Phenomenon(CSS is not used) is reproduced by Fx 3.0.6 on MS Win, with single tab only, with next two pages.
(1) Mozilla Firefox Central : http://en-us.www.mozilla.com/en-US/firefox/central/
(2) Sign Up page of Windows Live.
  Go http://home.live.com/ (Windows Live Home)
  Click "Sign Up" => Jumps to next page. I used this URL(with search string).
> https://signup.live.com/signup.aspx?id=251248&ru=http%3a%2f%2fhome.live.com%2fdefault.aspx%3fnew%3dtrue&cp=2&mkt=en-US&rollrs=12&lic=1 
  The Sing Up page uses next css file(no other CSS is used)
> https://secure.wlxrs.com/yDLmcF2FzGTerKJw2Us!q0tI0qMxoipUtbqnHdX2IWd-W!MqS7tFT1jrjehtb5LNlvZlJHl-Mrc/Base/14.3.8033/hig+signup.css
  And HTTP log for some images have following Referer(images are loaded by the CSS).
> Referer: https://secure.wlxrs.com/yDLmcF2FzGTerKJw2Us!q0tI0qMxoipUtbqnHdX2IWd-W!MqS7tFT1jrjehtb5LNlvZlJHl-Mrc/Base/14.3.8033/hig+signup.css

If cookie is cleared, client can't send cookie.
Server(IIS)/Server Application(PHP?)/JScript behaviour seems;
  When cookie is not sent by client,
     (a) JScript doesn't generate <link rel="stylesheet"> in some situations,
  or (b) JScript fails to generate <link rel> in some situations,
  or (c) <link rel="stylesheet"> is generated and HTTP GET is issued by Fx, 
         (c-1) but server application doesn't return ".css" file. 
               (server application ignores HTTP GET for the .css file)
         (c-2) but delay occurs in returning ".css" file data(timeout). 
  So, if cache is cleared and (c) occurs, CSS can't be used.
In your log, it looks that (c) occurs, although Fx's caching of css related issue is still suspected. ("No log of 200 OK for .css" doesn't always mean "no response from server really".)

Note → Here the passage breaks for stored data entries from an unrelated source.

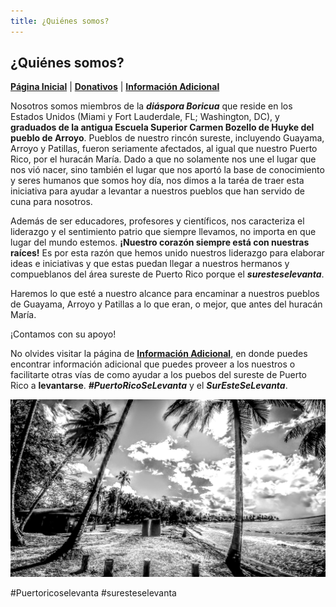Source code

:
 ```yaml
---
title: ¿Quiénes somos? 
---  
```


## ¿Quiénes somos? 

[**Página Inicial**](https://friveramariani.github.io/suresteselevanta) | [**Donativos**](https://friveramariani.github.io/suresteselevanta/donativos) | [**Información Adicional**](https://friveramariani.github.io/suresteselevanta/info)

Nosotros somos miembros de la ***diáspora Boricua*** que reside en los Estados Unidos (Miami y Fort Lauderdale, FL; Washington, DC), y **graduados de la antigua Escuela Superior Carmen Bozello de Huyke del pueblo de Arroyo**. Pueblos de nuestro rincón sureste, incluyendo Guayama, Arroyo y Patillas, fueron seriamente afectados, al igual que nuestro Puerto Rico, por el huracán María. Dado a que no solamente nos une el lugar que nos vió nacer, sino también el lugar que nos aportó la base de conocimiento y seres humanos que somos hoy día, nos dimos a la taréa de traer esta iniciativa para ayudar a levantar a nuestros pueblos que han servido de cuna para nosotros. 

Además de ser educadores, profesores y científicos, nos caracteriza el liderazgo y el sentimiento patrio que siempre llevamos, no importa en que lugar del mundo estemos. **¡Nuestro corazón siempre está con nuestras raíces!** Es por esta razón que hemos unido nuestros liderazgo para elaborar ideas e iniciativas y que estas puedan llegar a nuestros hermanos y compueblanos del área sureste de Puerto Rico porque el ***suresteselevanta***. 

Haremos lo que esté a nuestro alcance para encaminar a nuestros pueblos de Guayama, Arroyo y Patillas a lo que eran, o mejor, que antes del huracán María.

¡Contamos con su apoyo!

No olvides visitar la página de [**Información Adicional**](https://friveramariani.github.io/suresteselevanta/info), en donde puedes encontrar información adicional que puedes proveer a los nuestros o facilitarte otras vías de como ayudar a los puebos del sureste de Puerto Rico a **levantarse**. ***#PuertoRicoSeLevanta*** y el ***SurEsteSeLevanta***.

<img src="images/PSX_20170730_130417.jpg" alt="hi" class="inline"/>

#Puertoricoselevanta
#suresteselevanta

By the way, an imapge/jpeg file is sent with "Content-Encoding: gzip" by server.
This kind of header sometimes means "careless site(or cache server) configuration".
> Line-14013 : 480[3283c0]:   HTTP/1.1 200 OK
> Line-14014 : 480[3283c0]:   Cache-Control: no-cache
> Line-14015 : 480[3283c0]:   Connection: close
> Line-14016 : 480[3283c0]:   Date: Tue, 03 Mar 2009 05:04:19 GMT
> Line-14017 : 480[3283c0]:   Pragma: no-cache
> Line-14018 : 480[3283c0]:   Content-Type: image/jpeg
> Line-14019 : 480[3283c0]:   Expires: Tue, 03 Mar 2009 05:03:19 GMT
> Line-14020 : 480[3283c0]:   Server: Microsoft-IIS/6.0
> Line-14021 : 480[3283c0]:   PPServer: PPV: 30 H: BAYIDSHIPV1C06 V: 0
> Line-14022 : 480[3283c0]:   P3P: CP="DSP CUR OTPi IND OTRi ONL FIN"
> Line-14023 : 480[3283c0]:   Set-Cookie: HIPChallenge=44fXR7y0nCeTSLMMU62AWoJ!ybeLq0SSqNZU*PF8BpU8QYybSfIUaswdLeGHMdrLkn3dO7qD0ydf0hDvvR2xU8VDKTumqkYODkYoViyVwK4SIWEA7ckYkal84F5CvslylANTYBH0lo354uoCUelrPRuQ6HAaSOLzC7KyeuZWrO3GgOGNeJGShkyzRRa!LdldjFHK2jVr*BVnA7rgUwfESkzx3npwHBsb6USAmlG5Bg6mJe5Tlu96Tzg791FmmvmQ!*RtAsaUnE9zrkPb*zipR7H5fVmMGIJx54BngYaF2kY*23zo4sdYRjH0v6L0fYaIaxkuwnd8zDy8CDyu!ensWdj2p7rbZzSeOR; domain=.live.com;path=/;version=1
> Line-14024 : 480[3283c0]:   Content-Encoding: gzip
> Line-14025 : 480[3283c0]:   Vary: Accept-Encoding
> Line-14026 : 480[3283c0]:   Transfer-Encoding: chunked
Comment 9 WADA 2009-03-03 21:21:21 PST
Correction. <link rel> was hard coded in HTML source. Sorry for wrong comments.
> ...</script><link rel="StyleSheet" href="https://secure.wlxrs.com/yDLmcF2FzGTerKJw2Us!q0tI0qMxoipUtbqnHdX2IWd-W!MqS7tFT1jrjehtb5LNlvZlJHl-Mrc/Base/14.3.8033/hig+signup.css" type="text/css"/>
> </head>
(... Why no line break before "<link rel" ... ) 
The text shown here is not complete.